My life, in the scanning of time and space, of moments and rituals has changed a lot. The time dedicated to my family has changed, To myself, to books and my daughters. The spaces in which we are all present have changed, the couch, the table, the bed is a place of union but also of suffering due to a lack of freedom and intimacy. Daily gestures have changed, the speed with which we make them.
Care and patience have become the fundamental weapons. I rediscovered the morning cuddle ritual, of silence in the garden, of tidying up but also of establishing rules, of timetables and cooking. Sharing and tolerance, intolerance and love, respect and anger.
My new daily ritual is to try to gather all the "good" possible in what I do even if it may seem boring.

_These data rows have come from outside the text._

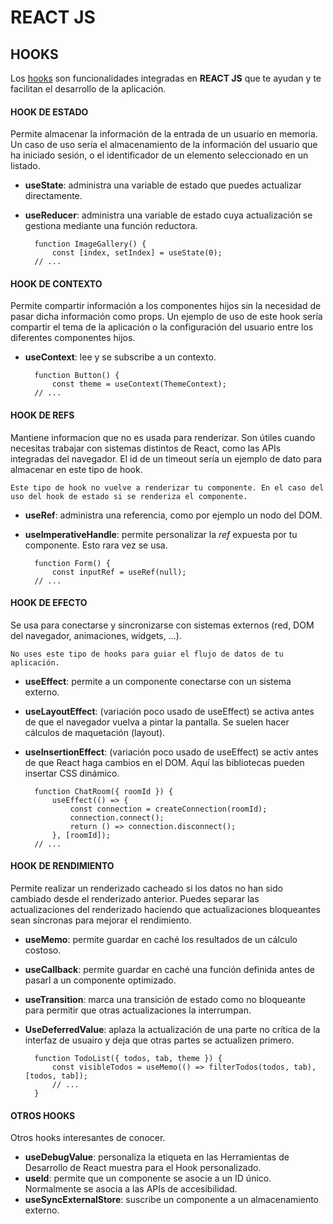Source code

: # REACT JS 

## HOOKS

Los [hooks](https://es.react.dev/reference/react) son funcionalidades integradas en __REACT JS__ que te ayudan y te facilitan el desarrollo de la aplicación. 

#### __HOOK DE ESTADO__

Permite almacenar la información de la entrada de un usuario en memoria. Un caso de uso sería el almacenamiento de la información del usuario que ha iniciado sesión, o el identificador de un elemento seleccionado en un listado.

+ __useState__: administra una variable de estado que puedes actualizar directamente.
+ __useReducer__: administra una variable de estado cuya actualización se gestiona mediante una función reductora.

        function ImageGallery() {
            const [index, setIndex] = useState(0);
        // ...


#### __HOOK DE CONTEXTO__

Permite compartir información a los componentes hijos sin la necesidad de pasar dicha información como props. Un ejemplo de uso de este hook sería compartir el tema de la aplicación o la configuración del usuario entre los diferentes componentes hijos.

+ __useContext__: lee y se subscribe a un contexto.

        function Button() {
            const theme = useContext(ThemeContext);
        // ...

#### __HOOK DE REFS__

Mantiene informacion que no es usada para renderizar. Son útiles cuando necesitas trabajar con sistemas distintos de React, como las APIs integradas del navegador. El id de un timeout sería un ejemplo de dato para almacenar en este tipo de hook.

`Este tipo de hook no vuelve a renderizar tu componente. En el caso del uso del hook de estado si se renderiza el componente.`

+ __useRef__: administra una referencia, como por ejemplo un nodo del DOM.
+ __useImperativeHandle__: permite personalizar la *ref* expuesta por tu componente. Esto rara vez se usa.

        function Form() {
            const inputRef = useRef(null);
        // ...

#### __HOOK DE EFECTO__

Se usa para conectarse y sincronizarse con sistemas externos (red, DOM del navegador, animaciones, widgets, ...). 

`No uses este tipo de hooks para guiar el flujo de datos de tu aplicación.`

+ __useEffect__: permite a un componente conectarse con un sistema externo.
+ __useLayoutEffect__: (variación poco usado de useEffect) se activa antes de que el navegador vuelva a pintar la pantalla. Se suelen hacer cálculos de maquetación (layout).
+ __useInsertionEffect__: (variación poco usado de useEffect) se activ antes de que React haga cambios en el DOM. Aquí las bibliotecas pueden insertar CSS dinámico. 

        function ChatRoom({ roomId }) {
            useEffect(() => {
                const connection = createConnection(roomId);
                connection.connect();
                return () => connection.disconnect();
            }, [roomId]);
        // ...

#### __HOOK DE RENDIMIENTO__

Permite realizar un renderizado cacheado si los datos no han sido cambiado desde el renderizado anterior. Puedes separar las actualizaciones del renderizado haciendo que actualizaciones bloqueantes sean síncronas para mejorar el rendimiento. 

+ __useMemo__: permite guardar en caché los resultados de un cálculo costoso.
+ __useCallback__: permite guardar en caché una función definida antes de pasarl a un componente optimizado.
+ __useTransition__: marca una transición de estado como no bloqueante para permitir que otras actualizaciones la interrumpan.
+ __UseDeferredValue__: aplaza la actualización de una parte no crítica de la interfaz de usuairo y deja que otras partes se actualizen primero.

        function TodoList({ todos, tab, theme }) {
            const visibleTodos = useMemo(() => filterTodos(todos, tab), [todos, tab]);
            // ...
        }

#### __OTROS HOOKS__

Otros hooks interesantes de conocer.

+ __useDebugValue__: personaliza la etiqueta en las Herramientas de Desarrollo de React muestra para el Hook personalizado.
+ __useId__: permite que un componente se asocie a un ID único. Normalmente se asocia a las APIs de accesibilidad.
+ __useSyncExternalStore__: suscribe un componente a un almacenamiento externo. 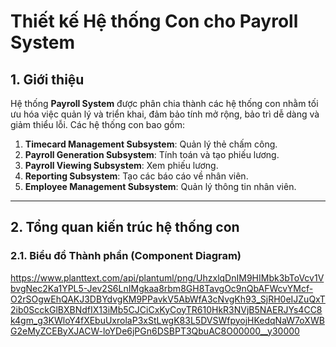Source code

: # Thiết kế Hệ thống Con cho Payroll System

## 1. Giới thiệu

Hệ thống **Payroll System** được phân chia thành các hệ thống con nhằm tối ưu hóa việc quản lý và triển khai, đảm bảo tính mở rộng, bảo trì dễ dàng và giảm thiểu lỗi. Các hệ thống con bao gồm:
1. **Timecard Management Subsystem**: Quản lý thẻ chấm công.
2. **Payroll Generation Subsystem**: Tính toán và tạo phiếu lương.
3. **Payroll Viewing Subsystem**: Xem phiếu lương.
4. **Reporting Subsystem**: Tạo các báo cáo về nhân viên.
5. **Employee Management Subsystem**: Quản lý thông tin nhân viên.

---

## 2. Tổng quan kiến trúc hệ thống con

### 2.1. Biểu đồ Thành phần (Component Diagram)
https://www.planttext.com/api/plantuml/png/UhzxlqDnIM9HIMbk3bToVcv1VbvgNec2Ka1YPL5-Jev2S6LnIMgkaa8rbm8GH8TavgOc9nQbAFWcvYMcf-O2rSOgwEhQAKJ3DBYdvgKM9PPavkV5AbWfA3cNvgKh93_SjRH0eIJZuQxT2ib0ScckGlBXBNdfIX13iMb5CJCiCxKyCoyTR610HkR3NVjB5NAERJYs4CC8k4gm_g3KWloY4fXEbuUxrolaP3xStLwgK83L5DVSWfpyojHKedqNaW7oXWBG2eMyZCEByXJACW-loYDe6jPGn6DSBPT3QbuAC8O00000__y30000
  
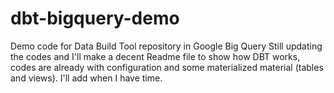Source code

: # dbt-bigquery-demo
Demo code for Data Build Tool repository in Google Big Query
Still updating the codes and I'll make a decent Readme file to show how DBT works, codes are already with configuration and some materialized material (tables and views). I'll add when I have time.
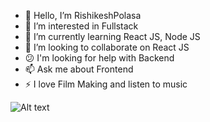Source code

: - :wave: Hello, I’m RishikeshPolasa
- 👀 I’m interested in Fullstack 
- 🌱 I’m currently learning React JS, Node JS
- 💞️ I’m looking to collaborate on React JS
- :confused: I'm looking for help with Backend
- 📫 Ask me about Frontend
- :zap: I love Film Making and listen to music

![Alt text](https://user-images.githubusercontent.com/67319914/121816825-70d5f780-cc9b-11eb-9906-836d15a625e3.png)
<!-- <img src="https://user-images.githubusercontent.com/67319914/121816677-9e6e7100-cc9a-11eb-8065-0214b18e5319.png"> -->

<!---
RishikeshPolasa/RishikeshPolasa is a ✨ special ✨ repository because its `README.md` (this file) appears on your GitHub profile.
You can click the Preview link to take a look at your changes.
--->
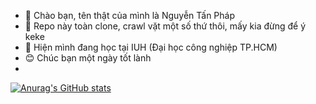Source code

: - 👋 Chào bạn, tên thật của mình là Nguyễn Tấn Pháp
- 👀 Repo này toàn clone, crawl vặt một số thứ thôi, mấy kia đừng để ý keke
- 🌱 Hiện mình đang học tại IUH (Đại học công nghiệp TP.HCM)
- 😊 Chúc bạn một ngày tốt lành
- 
[![Anurag's GitHub stats](https://github-readme-stats.vercel.app/api?username=rikkapro0128)](https://github.com/anuraghazra/github-readme-stats)

<!---
rikkapro0128/rikkapro0128 is a ✨ special ✨ repository because its `README.md` (this file) appears on your GitHub profile.
You can click the Preview link to take a look at your changes.
--->
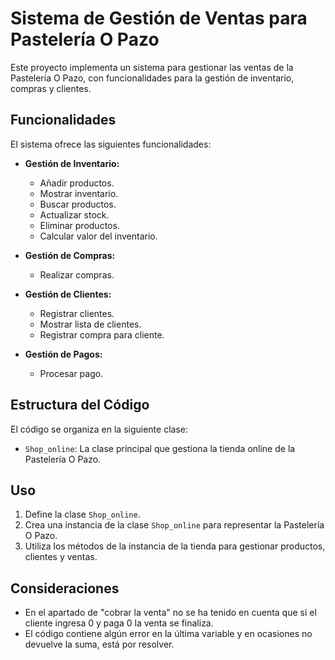 # Sistema de Gestión de Ventas para Pastelería O Pazo

Este proyecto implementa un sistema para gestionar las ventas de la Pastelería O Pazo, con funcionalidades para la gestión de inventario, compras y clientes.

## Funcionalidades

El sistema ofrece las siguientes funcionalidades:

* **Gestión de Inventario:**

    * Añadir productos.
    * Mostrar inventario.
    * Buscar productos.
    * Actualizar stock.
    * Eliminar productos.
    * Calcular valor del inventario.

* **Gestión de Compras:**
    * Realizar compras.

* **Gestión de Clientes:**

    * Registrar clientes.
    * Mostrar lista de clientes.
    * Registrar compra para cliente.

* **Gestión de Pagos:**

    * Procesar pago.

## Estructura del Código

El código se organiza en la siguiente clase:

* `Shop_online`: La clase principal que gestiona la tienda online de la Pastelería O Pazo.

## Uso

1.  Define la clase `Shop_online`.
2.  Crea una instancia de la clase `Shop_online` para representar la Pastelería O Pazo.
3.  Utiliza los métodos de la instancia de la tienda para gestionar productos, clientes y ventas.

## Consideraciones

* En el apartado de "cobrar la venta" no se ha tenido en cuenta que si el cliente ingresa 0 y paga 0 la venta se finaliza.
* El código contiene algún error en la última variable y en ocasiones no devuelve la suma, está por resolver.

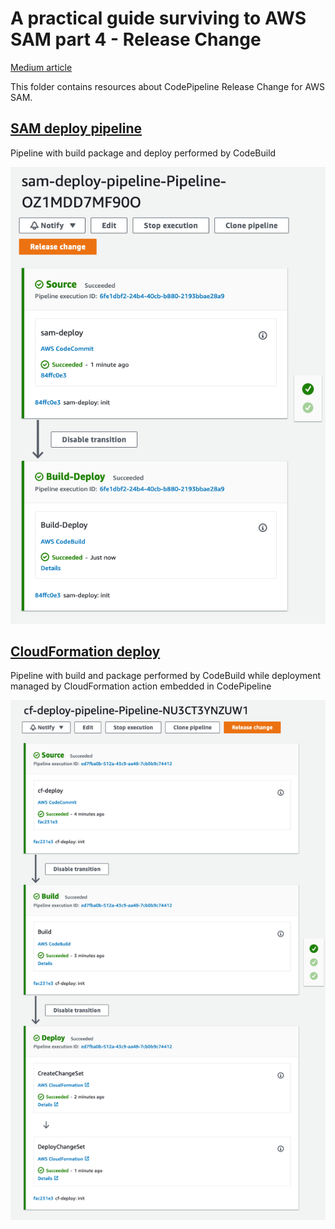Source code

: # A practical guide surviving to AWS SAM part 4 - Release Change

[Medium article]()

This folder contains resources about CodePipeline Release Change for AWS SAM. 

## [SAM deploy pipeline](sam_deploy)

Pipeline with build package and deploy performed by CodeBuild

![sam deploy](images/sam-deploy.png)


## [CloudFormation deploy](cf_deploy)

Pipeline with build and package performed by CodeBuild while deployment managed by CloudFormation action embedded in
CodePipeline

![Cloudformation deploy](images/cf-deploy.png)

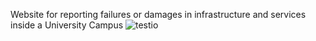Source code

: Website for reporting failures or damages in infrastructure and services inside a University Campus 
![testio](https://user-images.githubusercontent.com/82767099/225344447-02e18fd9-ec4e-40ed-83bb-b4f92b88f295.PNG)
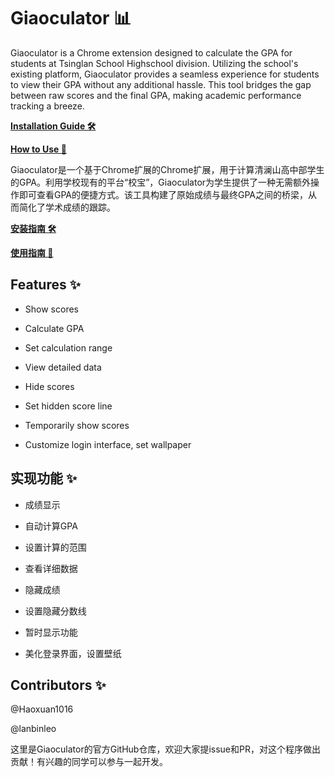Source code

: # Giaoculator 📊

Giaoculator is a Chrome extension designed to calculate the GPA for students at Tsinglan School Highschool division. Utilizing the school's existing platform, Giaoculator provides a seamless experience for students to view their GPA without any additional hassle. This tool bridges the gap between raw scores and the final GPA, making academic performance tracking a breeze.

[**Installation Guide 🛠️**](https://g2h8ru7041.feishu.cn/docx/Gen9dgQzmoGIDsxNkFNcdR8CnQc)

[**How to Use 📙**](https://g2h8ru7041.feishu.cn/docx/J8Axd0pogoCwCzx0D8FchHZJnah)

Giaoculator是一个基于Chrome扩展的Chrome扩展，用于计算清澜山高中部学生的GPA。利用学校现有的平台“校宝”，Giaoculator为学生提供了一种无需额外操作即可查看GPA的便捷方式。该工具构建了原始成绩与最终GPA之间的桥梁，从而简化了学术成绩的跟踪。

[**安装指南 🛠️**](https://g2h8ru7041.feishu.cn/docx/Gen9dgQzmoGIDsxNkFNcdR8CnQc)

[**使用指南 📙**](https://g2h8ru7041.feishu.cn/docx/J8Axd0pogoCwCzx0D8FchHZJnah)

## Features ✨

- Show scores
- Calculate GPA
- Set calculation range
- View detailed data

- Hide scores
- Set hidden score line
- Temporarily show scores

- Customize login interface, set wallpaper

## 实现功能 ✨

- 成绩显示
- 自动计算GPA
- 设置计算的范围
- 查看详细数据

- 隐藏成绩
- 设置隐藏分数线
- 暂时显示功能

- 美化登录界面，设置壁纸

## Contributors ✨

@Haoxuan1016

@lanbinleo

这里是Giaoculator的官方GitHub仓库，欢迎大家提issue和PR，对这个程序做出贡献！有兴趣的同学可以参与一起开发。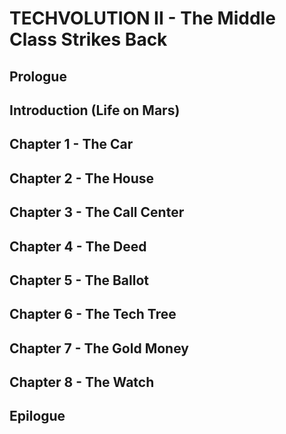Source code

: 
# TECHVOLUTION II - The Middle Class Strikes Back

## Prologue

## Introduction (Life on Mars)

## Chapter 1 - The Car

## Chapter 2 - The House

## Chapter 3 - The Call Center

## Chapter 4 - The Deed

## Chapter 5 - The Ballot

## Chapter 6 - The Tech Tree

## Chapter 7 - The Gold Money

## Chapter 8 - The Watch

## Epilogue
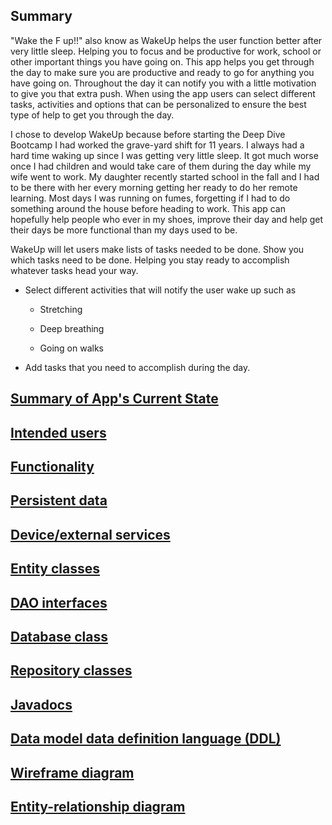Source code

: ## Summary

"Wake the F up!!" also know as WakeUp helps the user function better after very little sleep. Helping you to focus and be productive for work, school or other important things you have going on. This app helps you get through the day to make sure you are productive and ready to go for anything you have going on. Throughout the day it can notify you with a little motivation to give you that extra push. When using the app users can select different tasks, activities and options that can be  personalized to ensure the best type of help to get you through the day.

I chose to develop WakeUp because before starting the Deep Dive Bootcamp I had worked the grave-yard shift for 11 years. I always had a hard time waking up since I was getting very little sleep. It got much worse once I had children and would take care of them during the day while my wife went to work. My daughter recently started school in the fall and I had to be there with her every morning getting her ready to do her remote learning. Most days I was running on fumes, forgetting if I had to do something around the house before heading to work. This app can hopefully help people who ever in my shoes, improve their day and help get their days be more functional than my days used to be.

WakeUp will let users make lists of tasks needed to be done. Show you which tasks need to be done. Helping you stay ready to accomplish whatever tasks head your way. 

* Select different activities that will notify the user wake up such as

	* Stretching

	* Deep breathing

	* Going on walks

* Add tasks that you need to accomplish during the day.

## [Summary of App's Current State](app-summary.md)

## [Intended users](https://rickyg08.github.io/wake-up/work/intended-users.html "Intended users")

## [Functionality](https://rickyg08.github.io/wake-up/work/functionality.html "Functionality")

## [Persistent data](https://rickyg08.github.io/wake-up/work/persistent-data.html "Persistent data")

## [Device/external services](https://rickyg08.github.io/wake-up/work/device-ext.html "Device/external services")

## [Entity classes](https://rickyg08.github.io/wake-up/work/entity-classes.html "Entity classes")

## [DAO interfaces](https://rickyg08.github.io/wake-up/work/dao-interfaces.html "DAO interfaces")

## [Database class](https://github.com/rickyG08/wake-up/blob/database/app/src/main/java/edu/cnm/deepdive/wakeup/service/WakeUpDatabase.java "Database class")

## [Repository classes](https://rickyg08.github.io/wake-up/work/repository-classes.html "Repository classes")

## [Javadocs](api/index.html)

## [Data model data definition language (DDL)](https://rickyg08.github.io/wake-up/ddl.html "DDL")

## [Wireframe diagram](wireframe.md)

## [Entity-relationship diagram](erd.md)
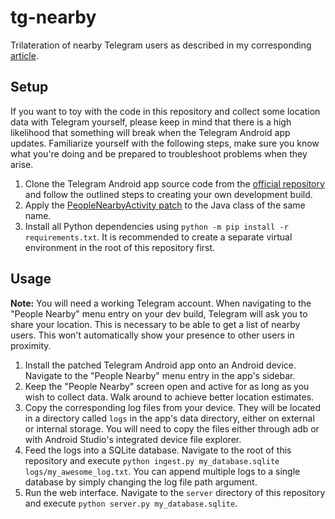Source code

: # tg-nearby

Trilateration of nearby Telegram users as described in my corresponding [article](https://owlspace.xyz/cybersec/tg-nearby).

## Setup

If you want to toy with the code in this repository and collect some location data with Telegram yourself, please keep in mind that there is a high likelihood that something will break when the Telegram Android app updates. Familiarize yourself with the following steps, make sure you know what you're doing and be prepared to troubleshoot problems when they arise.

1. Clone the Telegram Android app source code from the [official repository](https://github.com/DrKLO/Telegram) and follow the outlined steps to creating your own development build.
2. Apply the [PeopleNearbyActivity patch](PeopleNearbyActivity.patch) to the Java class of the same name.
3. Install all Python dependencies using `python -m pip install -r requirements.txt`. It is recommended to create a separate virtual environment in the root of this repository first.

## Usage

**Note:** You will need a working Telegram account. When navigating to the "People Nearby" menu entry on your dev build, Telegram will ask you to share your location. This is necessary to be able to get a list of nearby users. This won't automatically show your presence to other users in proximity.

1. Install the patched Telegram Android app onto an Android device. Navigate to the "People Nearby" menu entry in the app's sidebar.
2. Keep the "People Nearby" screen open and active for as long as you wish to collect data. Walk around to achieve better location estimates.
3. Copy the corresponding log files from your device. They will be located in a directory called `logs` in the app's data directory, either on external or internal storage. You will need to copy the files either through adb or with Android Studio's integrated device file explorer.
4. Feed the logs into a SQLite database. Navigate to the root of this repository and execute `python ingest.py my_database.sqlite logs/my_awesome_log.txt`. You can append multiple logs to a single database by simply changing the log file path argument.
5. Run the web interface. Navigate to the `server` directory of this repository and execute `python server.py my_database.sqlite`.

How your way of working has changed?
At the beginning of all this collective trauma I felt paralyzed, empty, still in confusion and pain. Take into consideration things like loss of freedom, your health and that of your loved ones, it dazed me and immobilized me in a sort of limbo. I also felt quite irritated by the general considerations that an artist must at all costs be the bearer of the collective experience and the time in which he lives. Within this awareness and acceptance I am trying to rediscover a connection with my personal path and with my way of working which has always been characterized by slowness, intimacy and memories.
We are dealing with a new time and space. What are you discovering or rediscovering about yourself?
What I am rediscovering in this new way of living are above all emotions, the ability to experience ever-changing feelings and emotions from moment to moment. Anger, emotion, fear, compassion and impatience are just some of the sensations I've been feeling lately and they chase each other frantically in my mind. I am rediscovering the ability to build a mental space of resilience. The ability to reorganize a new way of thinking around me, without judgment or complaint.
What you're missing? Your personal experience of "absence" and "lack".
In these long days full of family life, I often stopped to think about the lack and the presence. We have always overfilled our lives, we got involved in the system of too fast and too full and we became slaves to it. By stopping, however, I understood what was really missing and what, instead, I began to consider it unnecessary. The void created was filled with a lack that was almost enough to touch and it is precisely this void that fills my thoughts every day at this moment. What perhaps until recently was taken for granted has now become a need, a wish, a necessity that keeps me alive. As Massimo Recalcati says “Lack is a wound that resembles a poem”. I think that the lack in this moment is poetry for me, vital nourishment, enthusiasm for life and the awareness that beautiful days still await us.
Erica Campanella was born in Milan on 7 September 1974, lives and works in the province of Lodi.
He graduated in painting at the Brera Academy of Fine Arts.
His work ranges between painting, restoration and teaching of art history but it is with photography that he manages to create a world full of senses made of intimate beauty and vulnerability. From 2019 works with the Podbielski Contemporary gallery with which he participated in the Mia Photo fair 2019 e al Fotofever Paris 2019. Present at the Ethical Photography Festival of Lodi and at the European Photography Festival of Reggio Emilia. The current project is the exhibition PLEASURE GARDEN inaugurated on 13 February at the Podbielski Contemporary Gallery, Milan.